OK, here's what I came up with:
If you like the marinade recipe you're using now, and are firm in continuing with that flavor profile while maintaining a similar or identical sodium content when switching to a wet-cure, you'll need to know exactly how much salt is added per pound of meat separately (if any additional table salt or kosher salt is used) along with how much you are adding with the worsty/soy and any other products.
You need to find similar values of measurement in order to create a formulation. Proceeded as follows:
1) on the nutritional values label, find the sodium content per serving (will be listed as mg or g...hopefully not the latter) and the serving size (will be listed as tsp or Tbsp) on the labels of your worsty/soy/ketchup/Bbq sauce bottles and any spice blends (these usually have added sodium) you are using. Total these amounts;
2) convert this measurement from mg/serving into mg/lb, by multiplying by the amount you add to the marinade per lb of meat;
3) convert the above into measure by volume per the conversion table below (unless you use a scale for weight instead of measure of your marinade additives);
4) find your overall combined sodium used per pound. This is your baseline sodium content to follow in order to formulate a wet-cure recipe and maintain near/exact sodium content in the wet-cure recipe.

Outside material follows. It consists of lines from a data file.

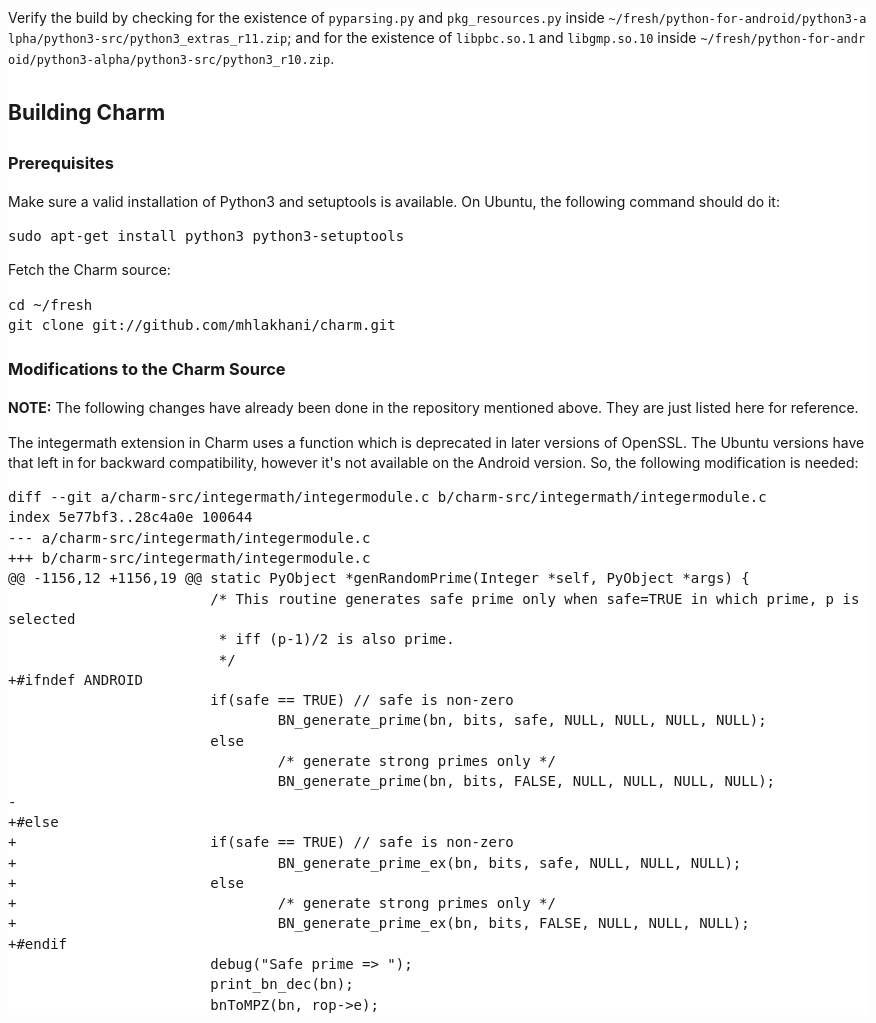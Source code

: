Verify the build by checking for the existence of <code class="prettyprint">pyparsing.py</code> and <code class="prettyprint">pkg_resources.py</code> inside <code class="prettyprint">~/fresh/python-for-android/python3-alpha/python3-src/python3_extras_r11.zip</code>; and for the existence of <code class="prettyprint">libpbc.so.1</code> and <code class="prettyprint">libgmp.so.10</code> inside <code class="prettyprint">~/fresh/python-for-android/python3-alpha/python3-src/python3_r10.zip</code>.


Building Charm
--------------

### Prerequisites

Make sure a valid installation of Python3 and setuptools is available. On Ubuntu, the following command should do it:
<pre class="prettyprint">
sudo apt-get install python3 python3-setuptools
</pre>

Fetch the Charm source:
<pre class="prettyprint">
cd ~/fresh
git clone git://github.com/mhlakhani/charm.git
</pre>


### Modifications to the Charm Source

**NOTE:** The following changes have already been done in the repository mentioned above. They are just listed here for reference.

The integermath extension in Charm uses a function which is deprecated in later versions of OpenSSL. The Ubuntu versions have that left in for backward compatibility, however it's not available on the Android version. So, the following modification is needed:

<pre class="prettyprint">
diff --git a/charm-src/integermath/integermodule.c b/charm-src/integermath/integermodule.c
index 5e77bf3..28c4a0e 100644
--- a/charm-src/integermath/integermodule.c
+++ b/charm-src/integermath/integermodule.c
@@ -1156,12 +1156,19 @@ static PyObject *genRandomPrime(Integer *self, PyObject *args) {
                        /* This routine generates safe prime only when safe=TRUE in which prime, p is selected
                         * iff (p-1)/2 is also prime.
                         */
+#ifndef ANDROID
                        if(safe == TRUE) // safe is non-zero
                                BN_generate_prime(bn, bits, safe, NULL, NULL, NULL, NULL);
                        else
                                /* generate strong primes only */
                                BN_generate_prime(bn, bits, FALSE, NULL, NULL, NULL, NULL);
-
+#else
+                       if(safe == TRUE) // safe is non-zero
+                               BN_generate_prime_ex(bn, bits, safe, NULL, NULL, NULL);
+                       else
+                               /* generate strong primes only */
+                               BN_generate_prime_ex(bn, bits, FALSE, NULL, NULL, NULL);
+#endif
                        debug("Safe prime => ");
                        print_bn_dec(bn);
                        bnToMPZ(bn, rop->e);
</pre>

5) make any reductions in sodium with low-salt products by re-calculating for the beginning of the wet-cure recipe, then add recommended cure of your choice, per pound measure (convert to g/mg as needed). This is your new sodium content per pound. Compare with original. If still too high, find more reduced salt products and/or remove added salt and reformulate.
1 fl oz = 2 Tbsp (edit)
1 Tbsp = 0.5oz dry-salt (edit)
3 tsp = 1 Tbsp
1 ounce = 28.35 grams (g)
1 gram = 1,000 milligrams (mg)
Salt weighs 0.5oz (14.175g) / (14,750 mg) per (level) Tablespoon
So, this should bring everything onto the table, and you/we can dissect what's going into the recipe for sodium to replace some of the currently used sodium with a cure-mix and keep it close to, if not identical when the recipe is converted from your current brine/marinade to a wet-cure.
Now, there is one possible issue which could bite us here, and that is the fact that you have so much added sauce/liquid. I have to wonder it a cure will still work properly with all that going on, but if there isn't a whole lot of free liquid with the meat when everything is in there mixed up, it could still be a viable process. I may need to get a moderator or two on this and see what they think.
Anyway, the above process to convert and calculate should cover that end...hopefully the cure will work with the other ingredients...that may be the question of the day.
EDIT: I just asked myself that question and don't see a problem with it because of some of my wet-cures for corned beef pastrami were very heavily laden with spices...not a paste, but very dark with a lot of solids in the solution, and the end results were beatiful, with fully cured meat, so I think we're good to go. It will take some extra time over what a clear wet-cure solution will require.
Had a couple brain farts on the conversion chart, or typos...anyway, fixed it.